“The Legalized Crime of Banking”
January 28, 2019
FROM Silas Walter Adams’s 1958 book The Legalized Crime of Banking and a Constitutional Remedy:
Stop and find your place in our present economic system – that is, are you a beneficiary; or, are you a victim? Are you a gainer; or, are you a loser? If you work for a living, with hands and/or head, or both; or, work for others for pay, you are a loser, the heaviest of all losers! You toil to provide man all his material wants, or to serve him, and you are paid with a cheap, inflated 25-cent dollar, which we persistently call a 100-cent dollar — a private dollar created by a private corporation. If you have earned your money either by producing something, working for yourself or as an employee, or in serving others, and through thrift and economy you have stored it away for the rainy day; or, if an honest man and would not take anything from another that you did not give in return an equal value of goods and/or service, you are doubly a loser; for the bankers’ constant stream of created new dollars pouring into circulation cheapens your dollar, and lowers its buying power. You get only a pound of coffee today for the same money you could buy four pounds of coffee in the thirties.

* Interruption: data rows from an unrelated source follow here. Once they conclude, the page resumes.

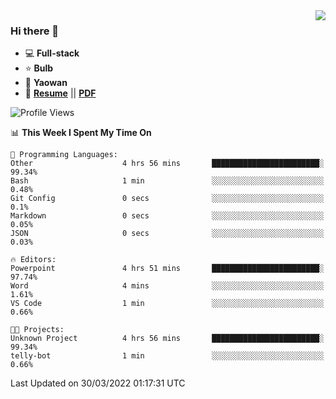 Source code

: <img align="right" src="https://github-readme-stats.vercel.app/api?username=LolipopJ&show_icons=true&count_private=true&hide_title=true&include_all_commits=true&theme=vue">

### Hi there 👋

- :computer: **Full-stack**
- :star: **Bulb**
- :pill: **Yaowan**
- :milky_way: [**Resume**](https://lolipopj.github.io/resume/) || [**PDF**](https://cdn.jsdelivr.net/gh/lolipopj/resume/export/resume-en.pdf)

<!--START_SECTION:waka-->
![Profile Views](http://img.shields.io/badge/Profile%20Views-253-blue)

📊 **This Week I Spent My Time On** 

```text
💬 Programming Languages: 
Other                    4 hrs 56 mins       ████████████████████████░   99.34% 
Bash                     1 min               ░░░░░░░░░░░░░░░░░░░░░░░░░   0.48% 
Git Config               0 secs              ░░░░░░░░░░░░░░░░░░░░░░░░░   0.1% 
Markdown                 0 secs              ░░░░░░░░░░░░░░░░░░░░░░░░░   0.05% 
JSON                     0 secs              ░░░░░░░░░░░░░░░░░░░░░░░░░   0.03%

🔥 Editors: 
Powerpoint               4 hrs 51 mins       ████████████████████████░   97.74% 
Word                     4 mins              ░░░░░░░░░░░░░░░░░░░░░░░░░   1.61% 
VS Code                  1 min               ░░░░░░░░░░░░░░░░░░░░░░░░░   0.66%

🐱‍💻 Projects: 
Unknown Project          4 hrs 56 mins       ████████████████████████░   99.34% 
telly-bot                1 min               ░░░░░░░░░░░░░░░░░░░░░░░░░   0.66%

```


 Last Updated on 30/03/2022 01:17:31 UTC
<!--END_SECTION:waka-->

If you are on a pension, or living on your life’s saving, even on the coupons you have been clipping from World War II U.S. Bonds, you are a helpless loser, because bankers in the last 20 years have reduced the buying power of your dollar to one-fourth its 1935 buying power.
But, if you are a gambler, and live by your wits play the stock markets and otherwise take usury, take from others without producing or serving others, take that which you have not earned, you are a gainer; aye, more, an enemy of all honest, producing, serving, toiling people. You are the burden that is crushing to the earth the masses, the 99 and 9 of us.
[Adams, Silas Walter. The Legalized Crime of Banking: & a Constitutional Remedy (p. 20). Omnia Veritas Ltd. Kindle Edition.]
This book was available free in its entirety on the Internet Archive — until last week.